■ Task item ■
Repeat word for word the opening stretch of the entries, from the first line through the line containing "GroupVersionKind. | [optional]".

[Data extracted from a collection]
■ ■ ■ ■ ■

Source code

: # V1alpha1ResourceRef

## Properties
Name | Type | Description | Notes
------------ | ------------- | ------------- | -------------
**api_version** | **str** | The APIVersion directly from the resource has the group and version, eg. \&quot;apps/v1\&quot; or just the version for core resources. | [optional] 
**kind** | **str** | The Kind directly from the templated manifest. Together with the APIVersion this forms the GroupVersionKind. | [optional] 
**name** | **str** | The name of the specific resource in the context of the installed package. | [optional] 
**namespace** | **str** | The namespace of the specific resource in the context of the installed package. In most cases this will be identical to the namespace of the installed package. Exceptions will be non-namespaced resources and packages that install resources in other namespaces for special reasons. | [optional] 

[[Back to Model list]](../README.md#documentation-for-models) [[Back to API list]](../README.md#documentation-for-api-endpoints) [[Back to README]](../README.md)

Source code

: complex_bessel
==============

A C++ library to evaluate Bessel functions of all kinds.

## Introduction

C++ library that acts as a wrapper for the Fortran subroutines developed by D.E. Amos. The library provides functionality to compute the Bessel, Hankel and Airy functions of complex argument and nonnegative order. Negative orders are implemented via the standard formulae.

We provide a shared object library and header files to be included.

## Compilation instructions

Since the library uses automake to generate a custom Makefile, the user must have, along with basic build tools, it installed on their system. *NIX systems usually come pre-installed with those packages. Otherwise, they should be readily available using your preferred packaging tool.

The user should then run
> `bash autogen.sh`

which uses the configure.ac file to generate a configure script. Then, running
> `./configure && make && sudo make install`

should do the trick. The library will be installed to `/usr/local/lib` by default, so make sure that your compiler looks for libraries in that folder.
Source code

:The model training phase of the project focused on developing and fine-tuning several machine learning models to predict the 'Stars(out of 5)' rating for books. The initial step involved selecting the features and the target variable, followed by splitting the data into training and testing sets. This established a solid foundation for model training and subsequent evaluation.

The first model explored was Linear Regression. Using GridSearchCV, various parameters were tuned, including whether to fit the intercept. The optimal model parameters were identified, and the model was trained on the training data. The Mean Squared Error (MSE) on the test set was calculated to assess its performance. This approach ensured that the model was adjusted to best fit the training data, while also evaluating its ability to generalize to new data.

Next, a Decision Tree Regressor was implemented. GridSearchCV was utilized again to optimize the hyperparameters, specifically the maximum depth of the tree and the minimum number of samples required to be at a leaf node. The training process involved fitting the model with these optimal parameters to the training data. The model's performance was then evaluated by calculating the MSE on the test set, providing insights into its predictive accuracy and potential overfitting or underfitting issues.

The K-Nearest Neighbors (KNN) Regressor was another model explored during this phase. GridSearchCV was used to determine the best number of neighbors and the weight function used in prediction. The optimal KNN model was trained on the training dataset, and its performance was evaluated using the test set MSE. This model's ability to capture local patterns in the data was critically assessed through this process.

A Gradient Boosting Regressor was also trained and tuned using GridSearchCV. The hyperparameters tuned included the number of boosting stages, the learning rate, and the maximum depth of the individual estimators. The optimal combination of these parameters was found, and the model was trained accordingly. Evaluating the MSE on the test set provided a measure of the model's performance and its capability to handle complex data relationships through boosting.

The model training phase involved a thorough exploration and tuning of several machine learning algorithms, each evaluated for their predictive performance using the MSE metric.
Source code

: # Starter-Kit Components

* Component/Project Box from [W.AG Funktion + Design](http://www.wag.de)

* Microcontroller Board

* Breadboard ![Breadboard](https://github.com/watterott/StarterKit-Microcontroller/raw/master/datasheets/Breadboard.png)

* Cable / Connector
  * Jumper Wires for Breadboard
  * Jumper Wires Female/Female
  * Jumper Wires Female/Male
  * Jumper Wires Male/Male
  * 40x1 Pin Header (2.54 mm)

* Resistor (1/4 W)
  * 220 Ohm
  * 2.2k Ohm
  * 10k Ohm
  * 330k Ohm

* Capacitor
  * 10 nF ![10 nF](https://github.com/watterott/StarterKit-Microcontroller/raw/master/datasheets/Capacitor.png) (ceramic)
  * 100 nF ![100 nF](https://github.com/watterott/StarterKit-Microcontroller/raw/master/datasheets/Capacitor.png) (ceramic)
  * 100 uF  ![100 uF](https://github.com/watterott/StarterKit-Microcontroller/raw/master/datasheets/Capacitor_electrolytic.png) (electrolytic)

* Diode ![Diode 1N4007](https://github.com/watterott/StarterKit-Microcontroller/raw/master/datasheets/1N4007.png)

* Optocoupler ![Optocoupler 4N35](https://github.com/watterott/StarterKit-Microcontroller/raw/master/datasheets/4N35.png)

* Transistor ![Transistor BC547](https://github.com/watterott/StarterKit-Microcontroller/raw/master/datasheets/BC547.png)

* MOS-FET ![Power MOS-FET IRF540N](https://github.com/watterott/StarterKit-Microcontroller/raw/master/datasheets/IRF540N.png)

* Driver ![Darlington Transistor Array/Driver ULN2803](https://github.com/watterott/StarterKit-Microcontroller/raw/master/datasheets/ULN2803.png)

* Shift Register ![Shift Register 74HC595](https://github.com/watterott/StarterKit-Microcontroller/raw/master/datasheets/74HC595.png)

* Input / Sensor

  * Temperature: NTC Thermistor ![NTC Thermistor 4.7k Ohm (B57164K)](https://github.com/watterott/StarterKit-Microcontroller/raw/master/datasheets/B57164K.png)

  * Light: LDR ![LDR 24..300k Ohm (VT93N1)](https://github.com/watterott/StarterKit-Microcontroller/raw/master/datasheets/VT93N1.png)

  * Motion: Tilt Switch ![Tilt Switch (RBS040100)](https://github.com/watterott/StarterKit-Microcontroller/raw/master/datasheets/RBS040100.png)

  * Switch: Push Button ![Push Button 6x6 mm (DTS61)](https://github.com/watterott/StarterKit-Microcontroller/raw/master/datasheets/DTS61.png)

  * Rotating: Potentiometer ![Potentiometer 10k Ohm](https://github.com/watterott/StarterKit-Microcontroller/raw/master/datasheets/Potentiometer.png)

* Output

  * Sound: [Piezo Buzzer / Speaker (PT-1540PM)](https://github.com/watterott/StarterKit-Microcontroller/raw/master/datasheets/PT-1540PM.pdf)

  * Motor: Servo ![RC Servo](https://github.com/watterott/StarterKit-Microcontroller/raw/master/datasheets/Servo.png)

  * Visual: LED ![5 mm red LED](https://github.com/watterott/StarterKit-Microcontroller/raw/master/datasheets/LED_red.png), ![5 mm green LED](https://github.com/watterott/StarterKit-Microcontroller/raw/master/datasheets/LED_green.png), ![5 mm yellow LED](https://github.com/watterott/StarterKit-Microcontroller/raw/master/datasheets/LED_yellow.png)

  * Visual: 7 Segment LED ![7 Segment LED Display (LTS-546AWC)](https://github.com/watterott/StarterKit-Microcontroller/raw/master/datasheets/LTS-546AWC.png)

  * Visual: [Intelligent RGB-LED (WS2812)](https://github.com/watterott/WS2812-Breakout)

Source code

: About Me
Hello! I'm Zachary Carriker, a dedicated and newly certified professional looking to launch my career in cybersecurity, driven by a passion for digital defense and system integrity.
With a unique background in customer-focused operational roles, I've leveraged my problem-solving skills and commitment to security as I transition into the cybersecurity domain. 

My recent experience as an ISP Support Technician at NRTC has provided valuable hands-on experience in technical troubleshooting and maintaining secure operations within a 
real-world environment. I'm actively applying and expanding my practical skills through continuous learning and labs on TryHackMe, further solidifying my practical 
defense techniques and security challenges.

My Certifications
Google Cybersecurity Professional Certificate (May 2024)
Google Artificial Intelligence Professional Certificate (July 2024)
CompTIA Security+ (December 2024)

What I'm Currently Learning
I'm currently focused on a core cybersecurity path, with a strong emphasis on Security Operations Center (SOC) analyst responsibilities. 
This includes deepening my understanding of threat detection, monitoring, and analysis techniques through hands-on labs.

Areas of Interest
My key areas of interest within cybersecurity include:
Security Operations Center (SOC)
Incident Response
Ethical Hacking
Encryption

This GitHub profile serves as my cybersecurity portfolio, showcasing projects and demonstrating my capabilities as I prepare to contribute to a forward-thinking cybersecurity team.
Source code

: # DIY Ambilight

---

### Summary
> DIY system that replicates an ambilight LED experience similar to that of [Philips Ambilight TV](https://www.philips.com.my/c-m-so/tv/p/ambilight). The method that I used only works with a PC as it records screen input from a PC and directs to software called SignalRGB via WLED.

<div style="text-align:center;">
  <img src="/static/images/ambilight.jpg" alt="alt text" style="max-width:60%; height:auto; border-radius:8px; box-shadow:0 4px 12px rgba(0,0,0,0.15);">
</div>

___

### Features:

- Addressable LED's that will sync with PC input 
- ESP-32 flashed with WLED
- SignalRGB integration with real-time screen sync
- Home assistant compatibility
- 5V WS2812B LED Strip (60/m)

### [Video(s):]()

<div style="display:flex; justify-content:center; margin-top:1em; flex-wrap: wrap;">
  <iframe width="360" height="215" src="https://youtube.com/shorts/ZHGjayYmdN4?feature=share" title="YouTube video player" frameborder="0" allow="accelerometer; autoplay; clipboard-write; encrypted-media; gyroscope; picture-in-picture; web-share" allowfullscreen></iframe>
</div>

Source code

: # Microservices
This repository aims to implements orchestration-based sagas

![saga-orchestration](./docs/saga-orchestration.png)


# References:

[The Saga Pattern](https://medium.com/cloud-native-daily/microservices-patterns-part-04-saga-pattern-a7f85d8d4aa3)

■ ■ ■ ■ ■

■ Problem solution ■
Source code

: # V1alpha1ResourceRef

## Properties
Name | Type | Description | Notes
------------ | ------------- | ------------- | -------------
**api_version** | **str** | The APIVersion directly from the resource has the group and version, eg. \&quot;apps/v1\&quot; or just the version for core resources. | [optional] 
**kind** | **str** | The Kind directly from the templated manifest. Together with the APIVersion this forms the GroupVersionKind. | [optional] 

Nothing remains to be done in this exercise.